===== EXCERPTED DATA =====

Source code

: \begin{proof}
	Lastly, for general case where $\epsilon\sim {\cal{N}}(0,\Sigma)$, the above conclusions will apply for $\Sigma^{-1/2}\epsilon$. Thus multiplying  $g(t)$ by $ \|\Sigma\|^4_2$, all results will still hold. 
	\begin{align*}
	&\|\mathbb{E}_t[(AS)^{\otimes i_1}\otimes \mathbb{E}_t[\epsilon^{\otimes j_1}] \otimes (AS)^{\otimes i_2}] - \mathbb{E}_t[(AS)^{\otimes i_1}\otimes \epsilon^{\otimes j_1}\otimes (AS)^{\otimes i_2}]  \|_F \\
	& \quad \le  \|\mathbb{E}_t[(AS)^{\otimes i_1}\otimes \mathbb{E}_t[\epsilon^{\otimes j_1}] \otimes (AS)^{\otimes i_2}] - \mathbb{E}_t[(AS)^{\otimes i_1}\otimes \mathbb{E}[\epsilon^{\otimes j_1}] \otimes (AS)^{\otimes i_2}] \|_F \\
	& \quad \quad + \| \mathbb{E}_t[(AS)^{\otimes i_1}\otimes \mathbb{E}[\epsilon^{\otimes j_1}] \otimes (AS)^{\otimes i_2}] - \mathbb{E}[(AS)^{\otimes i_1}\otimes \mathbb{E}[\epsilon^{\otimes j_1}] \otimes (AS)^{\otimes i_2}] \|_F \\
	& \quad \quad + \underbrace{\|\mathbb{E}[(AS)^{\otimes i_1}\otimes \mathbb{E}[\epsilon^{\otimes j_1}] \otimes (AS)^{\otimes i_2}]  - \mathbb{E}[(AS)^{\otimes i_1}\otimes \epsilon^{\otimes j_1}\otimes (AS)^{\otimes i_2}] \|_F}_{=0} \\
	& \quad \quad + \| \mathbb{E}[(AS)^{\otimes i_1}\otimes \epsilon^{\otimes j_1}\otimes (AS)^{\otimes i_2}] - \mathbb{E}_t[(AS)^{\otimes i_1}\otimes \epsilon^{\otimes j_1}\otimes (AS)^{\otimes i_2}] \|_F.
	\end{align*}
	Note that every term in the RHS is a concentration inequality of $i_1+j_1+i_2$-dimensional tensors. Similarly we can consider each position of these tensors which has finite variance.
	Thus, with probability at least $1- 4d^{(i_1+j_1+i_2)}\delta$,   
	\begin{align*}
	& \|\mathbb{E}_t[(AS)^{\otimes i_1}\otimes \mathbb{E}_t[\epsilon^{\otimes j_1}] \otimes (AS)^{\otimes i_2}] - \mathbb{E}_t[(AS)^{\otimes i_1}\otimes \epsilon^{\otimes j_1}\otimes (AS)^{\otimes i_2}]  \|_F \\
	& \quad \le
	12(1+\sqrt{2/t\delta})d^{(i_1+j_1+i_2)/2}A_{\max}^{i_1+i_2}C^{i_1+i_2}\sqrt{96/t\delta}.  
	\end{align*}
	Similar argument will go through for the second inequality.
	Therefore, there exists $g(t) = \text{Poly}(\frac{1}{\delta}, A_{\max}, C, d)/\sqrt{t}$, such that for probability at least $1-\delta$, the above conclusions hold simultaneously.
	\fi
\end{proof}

=====

> WHAT YOU ARE ASKED TO DO
Restate the records word for word, leaving nothing out.

> YOUR SOLUTION
Source code

: \begin{proof}
	Lastly, for general case where $\epsilon\sim {\cal{N}}(0,\Sigma)$, the above conclusions will apply for $\Sigma^{-1/2}\epsilon$. Thus multiplying  $g(t)$ by $ \|\Sigma\|^4_2$, all results will still hold. 
	\begin{align*}
	&\|\mathbb{E}_t[(AS)^{\otimes i_1}\otimes \mathbb{E}_t[\epsilon^{\otimes j_1}] \otimes (AS)^{\otimes i_2}] - \mathbb{E}_t[(AS)^{\otimes i_1}\otimes \epsilon^{\otimes j_1}\otimes (AS)^{\otimes i_2}]  \|_F \\
	& \quad \le  \|\mathbb{E}_t[(AS)^{\otimes i_1}\otimes \mathbb{E}_t[\epsilon^{\otimes j_1}] \otimes (AS)^{\otimes i_2}] - \mathbb{E}_t[(AS)^{\otimes i_1}\otimes \mathbb{E}[\epsilon^{\otimes j_1}] \otimes (AS)^{\otimes i_2}] \|_F \\
	& \quad \quad + \| \mathbb{E}_t[(AS)^{\otimes i_1}\otimes \mathbb{E}[\epsilon^{\otimes j_1}] \otimes (AS)^{\otimes i_2}] - \mathbb{E}[(AS)^{\otimes i_1}\otimes \mathbb{E}[\epsilon^{\otimes j_1}] \otimes (AS)^{\otimes i_2}] \|_F \\
	& \quad \quad + \underbrace{\|\mathbb{E}[(AS)^{\otimes i_1}\otimes \mathbb{E}[\epsilon^{\otimes j_1}] \otimes (AS)^{\otimes i_2}]  - \mathbb{E}[(AS)^{\otimes i_1}\otimes \epsilon^{\otimes j_1}\otimes (AS)^{\otimes i_2}] \|_F}_{=0} \\
	& \quad \quad + \| \mathbb{E}[(AS)^{\otimes i_1}\otimes \epsilon^{\otimes j_1}\otimes (AS)^{\otimes i_2}] - \mathbb{E}_t[(AS)^{\otimes i_1}\otimes \epsilon^{\otimes j_1}\otimes (AS)^{\otimes i_2}] \|_F.
	\end{align*}
	Note that every term in the RHS is a concentration inequality of $i_1+j_1+i_2$-dimensional tensors. Similarly we can consider each position of these tensors which has finite variance.
	Thus, with probability at least $1- 4d^{(i_1+j_1+i_2)}\delta$,   
	\begin{align*}
	& \|\mathbb{E}_t[(AS)^{\otimes i_1}\otimes \mathbb{E}_t[\epsilon^{\otimes j_1}] \otimes (AS)^{\otimes i_2}] - \mathbb{E}_t[(AS)^{\otimes i_1}\otimes \epsilon^{\otimes j_1}\otimes (AS)^{\otimes i_2}]  \|_F \\
	& \quad \le
	12(1+\sqrt{2/t\delta})d^{(i_1+j_1+i_2)/2}A_{\max}^{i_1+i_2}C^{i_1+i_2}\sqrt{96/t\delta}.  
	\end{align*}
	Similar argument will go through for the second inequality.
	Therefore, there exists $g(t) = \text{Poly}(\frac{1}{\delta}, A_{\max}, C, d)/\sqrt{t}$, such that for probability at least $1-\delta$, the above conclusions hold simultaneously.
	\fi
\end{proof}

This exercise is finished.